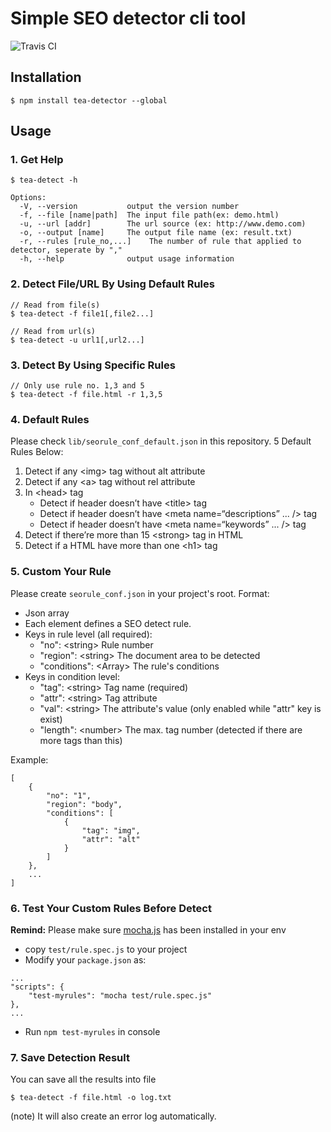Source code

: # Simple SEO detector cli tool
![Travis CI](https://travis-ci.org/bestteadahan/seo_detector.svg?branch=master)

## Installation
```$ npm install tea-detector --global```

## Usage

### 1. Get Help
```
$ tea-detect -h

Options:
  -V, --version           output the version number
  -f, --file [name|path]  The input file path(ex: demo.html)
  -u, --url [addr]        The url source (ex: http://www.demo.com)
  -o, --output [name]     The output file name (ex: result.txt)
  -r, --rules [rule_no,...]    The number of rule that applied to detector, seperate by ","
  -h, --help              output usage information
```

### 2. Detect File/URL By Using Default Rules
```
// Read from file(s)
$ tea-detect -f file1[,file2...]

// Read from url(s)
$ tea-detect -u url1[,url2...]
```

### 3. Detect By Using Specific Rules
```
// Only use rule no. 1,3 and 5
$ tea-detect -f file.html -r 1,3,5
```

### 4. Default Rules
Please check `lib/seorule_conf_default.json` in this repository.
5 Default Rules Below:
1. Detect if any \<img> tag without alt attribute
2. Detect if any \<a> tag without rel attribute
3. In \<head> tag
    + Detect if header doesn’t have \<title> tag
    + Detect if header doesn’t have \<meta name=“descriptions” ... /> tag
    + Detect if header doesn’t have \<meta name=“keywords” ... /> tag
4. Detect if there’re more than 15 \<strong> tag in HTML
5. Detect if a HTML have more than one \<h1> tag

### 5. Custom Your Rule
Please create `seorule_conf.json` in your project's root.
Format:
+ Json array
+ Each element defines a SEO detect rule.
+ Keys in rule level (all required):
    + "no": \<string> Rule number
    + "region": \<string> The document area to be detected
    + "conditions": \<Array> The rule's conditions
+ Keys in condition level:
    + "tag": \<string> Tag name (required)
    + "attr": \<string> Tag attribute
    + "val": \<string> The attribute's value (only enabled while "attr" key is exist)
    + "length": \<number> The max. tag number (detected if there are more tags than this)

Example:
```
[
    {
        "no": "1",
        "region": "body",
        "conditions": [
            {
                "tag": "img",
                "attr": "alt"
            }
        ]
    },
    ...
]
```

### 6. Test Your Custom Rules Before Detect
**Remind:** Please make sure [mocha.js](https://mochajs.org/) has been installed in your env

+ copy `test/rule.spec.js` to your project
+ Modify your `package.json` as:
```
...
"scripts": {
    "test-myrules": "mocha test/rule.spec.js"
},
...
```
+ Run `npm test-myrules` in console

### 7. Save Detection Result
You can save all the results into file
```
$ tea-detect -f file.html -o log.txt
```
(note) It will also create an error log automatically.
::::::
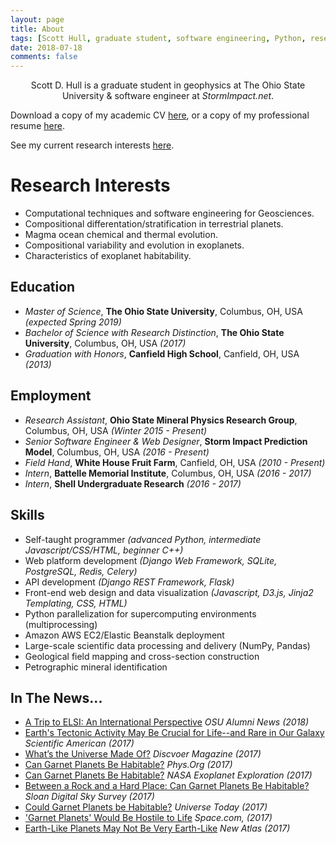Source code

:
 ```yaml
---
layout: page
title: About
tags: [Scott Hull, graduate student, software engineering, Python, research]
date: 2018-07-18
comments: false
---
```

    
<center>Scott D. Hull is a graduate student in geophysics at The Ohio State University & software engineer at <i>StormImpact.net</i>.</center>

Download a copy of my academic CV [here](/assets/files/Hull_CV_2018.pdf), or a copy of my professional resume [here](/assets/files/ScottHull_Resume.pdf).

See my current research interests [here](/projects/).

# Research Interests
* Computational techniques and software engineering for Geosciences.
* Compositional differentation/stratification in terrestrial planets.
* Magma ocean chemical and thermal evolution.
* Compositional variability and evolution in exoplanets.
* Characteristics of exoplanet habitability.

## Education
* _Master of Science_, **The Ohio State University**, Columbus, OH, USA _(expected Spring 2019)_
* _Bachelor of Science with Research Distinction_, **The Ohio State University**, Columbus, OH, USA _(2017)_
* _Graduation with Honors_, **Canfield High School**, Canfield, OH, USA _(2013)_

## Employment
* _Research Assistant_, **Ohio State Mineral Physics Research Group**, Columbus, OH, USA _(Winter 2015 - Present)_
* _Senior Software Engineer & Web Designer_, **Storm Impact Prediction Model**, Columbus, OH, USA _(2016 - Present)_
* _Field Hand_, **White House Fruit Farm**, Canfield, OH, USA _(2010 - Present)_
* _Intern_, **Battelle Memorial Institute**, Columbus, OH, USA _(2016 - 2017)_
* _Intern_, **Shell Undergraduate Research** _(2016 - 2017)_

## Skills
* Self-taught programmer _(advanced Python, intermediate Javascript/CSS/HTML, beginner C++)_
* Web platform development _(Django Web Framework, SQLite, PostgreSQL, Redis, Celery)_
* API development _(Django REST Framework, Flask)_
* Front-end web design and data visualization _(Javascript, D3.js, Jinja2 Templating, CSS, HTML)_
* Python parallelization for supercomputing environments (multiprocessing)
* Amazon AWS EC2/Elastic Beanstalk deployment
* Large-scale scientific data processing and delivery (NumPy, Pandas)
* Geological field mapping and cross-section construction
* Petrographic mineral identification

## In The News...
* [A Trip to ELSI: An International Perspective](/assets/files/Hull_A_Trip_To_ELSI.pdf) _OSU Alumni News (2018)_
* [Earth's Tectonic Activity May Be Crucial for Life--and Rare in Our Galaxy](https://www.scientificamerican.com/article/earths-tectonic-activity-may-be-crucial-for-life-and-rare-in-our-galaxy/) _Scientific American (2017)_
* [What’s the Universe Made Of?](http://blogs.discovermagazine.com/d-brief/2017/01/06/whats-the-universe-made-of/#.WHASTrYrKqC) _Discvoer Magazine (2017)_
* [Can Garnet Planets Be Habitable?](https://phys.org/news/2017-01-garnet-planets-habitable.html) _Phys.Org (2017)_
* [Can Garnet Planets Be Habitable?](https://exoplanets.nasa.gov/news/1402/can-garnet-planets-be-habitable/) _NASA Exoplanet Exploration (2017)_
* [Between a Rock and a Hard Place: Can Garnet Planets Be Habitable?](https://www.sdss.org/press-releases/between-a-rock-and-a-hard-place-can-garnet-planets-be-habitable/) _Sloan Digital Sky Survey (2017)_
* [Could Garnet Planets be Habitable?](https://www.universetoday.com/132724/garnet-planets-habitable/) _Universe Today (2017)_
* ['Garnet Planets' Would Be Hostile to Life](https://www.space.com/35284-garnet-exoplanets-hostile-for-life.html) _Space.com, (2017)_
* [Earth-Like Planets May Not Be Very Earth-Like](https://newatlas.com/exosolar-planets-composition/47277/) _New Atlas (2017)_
::::::
Copy out every line of the listing that contains the string "Canfield".

- [Result of the task]
* _Graduation with Honors_, **Canfield High School**, Canfield, OH, USA _(2013)_
* _Field Hand_, **White House Fruit Farm**, Canfield, OH, USA _(2010 - Present)_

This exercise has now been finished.